**ASSIGNED TASK:** Please give the count of lines below with the string "that" in them, and no other words.
START RECORDS PROVIDED
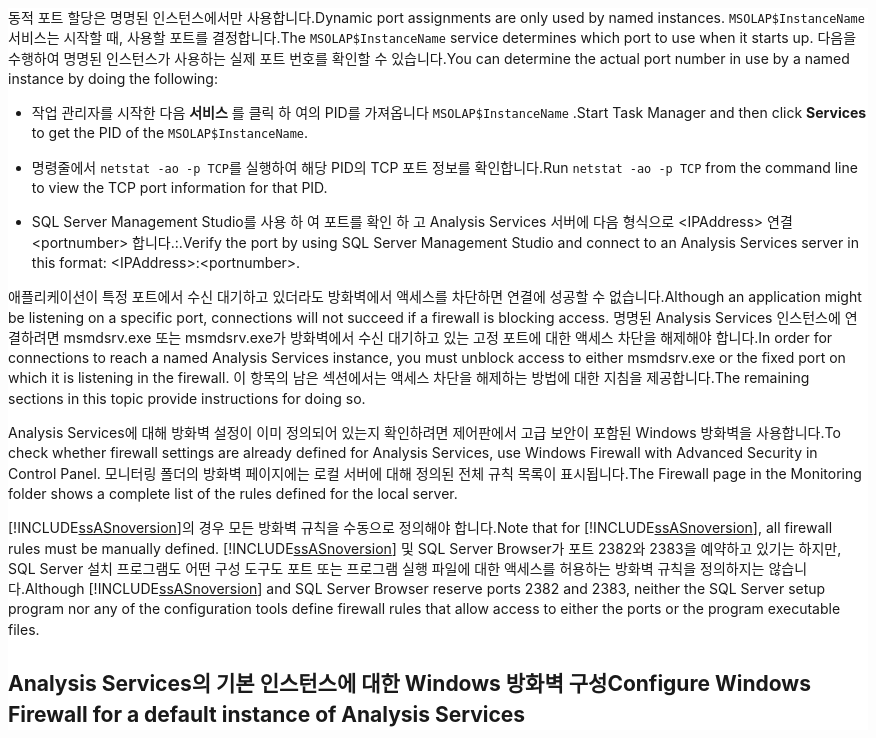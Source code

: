  <span data-ttu-id="66a61-139">동적 포트 할당은 명명된 인스턴스에서만 사용합니다.</span><span class="sxs-lookup"><span data-stu-id="66a61-139">Dynamic port assignments are only used by named instances.</span></span> <span data-ttu-id="66a61-140">`MSOLAP$InstanceName` 서비스는 시작할 때, 사용할 포트를 결정합니다.</span><span class="sxs-lookup"><span data-stu-id="66a61-140">The `MSOLAP$InstanceName` service determines which port to use when it starts up.</span></span> <span data-ttu-id="66a61-141">다음을 수행하여 명명된 인스턴스가 사용하는 실제 포트 번호를 확인할 수 있습니다.</span><span class="sxs-lookup"><span data-stu-id="66a61-141">You can determine the actual port number in use by a named instance by doing the following:</span></span>  
  
-   <span data-ttu-id="66a61-142">작업 관리자를 시작한 다음 **서비스** 를 클릭 하 여의 PID를 가져옵니다 `MSOLAP$InstanceName` .</span><span class="sxs-lookup"><span data-stu-id="66a61-142">Start Task Manager and then click **Services** to get the PID of the `MSOLAP$InstanceName`.</span></span>  
  
-   <span data-ttu-id="66a61-143">명령줄에서 `netstat -ao -p TCP`를 실행하여 해당 PID의 TCP 포트 정보를 확인합니다.</span><span class="sxs-lookup"><span data-stu-id="66a61-143">Run `netstat -ao -p TCP` from the command line to view the TCP port information for that PID.</span></span>  
  
-   <span data-ttu-id="66a61-144">SQL Server Management Studio를 사용 하 여 포트를 확인 하 고 Analysis Services 서버에 다음 형식으로 \<IPAddress> 연결 \<portnumber> 합니다.:.</span><span class="sxs-lookup"><span data-stu-id="66a61-144">Verify the port by using SQL Server Management Studio and connect to an Analysis Services server in this format: \<IPAddress>:\<portnumber>.</span></span>  
  
 <span data-ttu-id="66a61-145">애플리케이션이 특정 포트에서 수신 대기하고 있더라도 방화벽에서 액세스를 차단하면 연결에 성공할 수 없습니다.</span><span class="sxs-lookup"><span data-stu-id="66a61-145">Although an application might be listening on a specific port, connections will not succeed if a firewall is blocking access.</span></span> <span data-ttu-id="66a61-146">명명된 Analysis Services 인스턴스에 연결하려면 msmdsrv.exe 또는 msmdsrv.exe가 방화벽에서 수신 대기하고 있는 고정 포트에 대한 액세스 차단을 해제해야 합니다.</span><span class="sxs-lookup"><span data-stu-id="66a61-146">In order for connections to reach a named Analysis Services instance, you must unblock access to either msmdsrv.exe or the fixed port on which it is listening in the firewall.</span></span> <span data-ttu-id="66a61-147">이 항목의 남은 섹션에서는 액세스 차단을 해제하는 방법에 대한 지침을 제공합니다.</span><span class="sxs-lookup"><span data-stu-id="66a61-147">The remaining sections in this topic provide instructions for doing so.</span></span>  
  
 <span data-ttu-id="66a61-148">Analysis Services에 대해 방화벽 설정이 이미 정의되어 있는지 확인하려면 제어판에서 고급 보안이 포함된 Windows 방화벽을 사용합니다.</span><span class="sxs-lookup"><span data-stu-id="66a61-148">To check whether firewall settings are already defined for Analysis Services, use Windows Firewall with Advanced Security in Control Panel.</span></span> <span data-ttu-id="66a61-149">모니터링 폴더의 방화벽 페이지에는 로컬 서버에 대해 정의된 전체 규칙 목록이 표시됩니다.</span><span class="sxs-lookup"><span data-stu-id="66a61-149">The Firewall page in the Monitoring folder shows a complete list of the rules defined for the local server.</span></span>  
  
 <span data-ttu-id="66a61-150">[!INCLUDE[ssASnoversion](../../includes/ssasnoversion-md.md)]의 경우 모든 방화벽 규칙을 수동으로 정의해야 합니다.</span><span class="sxs-lookup"><span data-stu-id="66a61-150">Note that for [!INCLUDE[ssASnoversion](../../includes/ssasnoversion-md.md)], all firewall rules must be manually defined.</span></span> <span data-ttu-id="66a61-151">[!INCLUDE[ssASnoversion](../../includes/ssasnoversion-md.md)] 및 SQL Server Browser가 포트 2382와 2383을 예약하고 있기는 하지만, SQL Server 설치 프로그램도 어떤 구성 도구도 포트 또는 프로그램 실행 파일에 대한 액세스를 허용하는 방화벽 규칙을 정의하지는 않습니다.</span><span class="sxs-lookup"><span data-stu-id="66a61-151">Although [!INCLUDE[ssASnoversion](../../includes/ssasnoversion-md.md)] and SQL Server Browser reserve ports 2382 and 2383, neither the SQL Server setup program nor any of the configuration tools define firewall rules that allow access to either the ports or the program executable files.</span></span>  
  
##  <a name="configure-windows-firewall-for-a-default-instance-of-analysis-services"></a><a name="bkmk_default"></a> <span data-ttu-id="66a61-152">Analysis Services의 기본 인스턴스에 대한 Windows 방화벽 구성</span><span class="sxs-lookup"><span data-stu-id="66a61-152">Configure Windows Firewall for a default instance of Analysis Services</span></span>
END RECORDS PROVIDED
**WRITTEN SOLUTION:** 2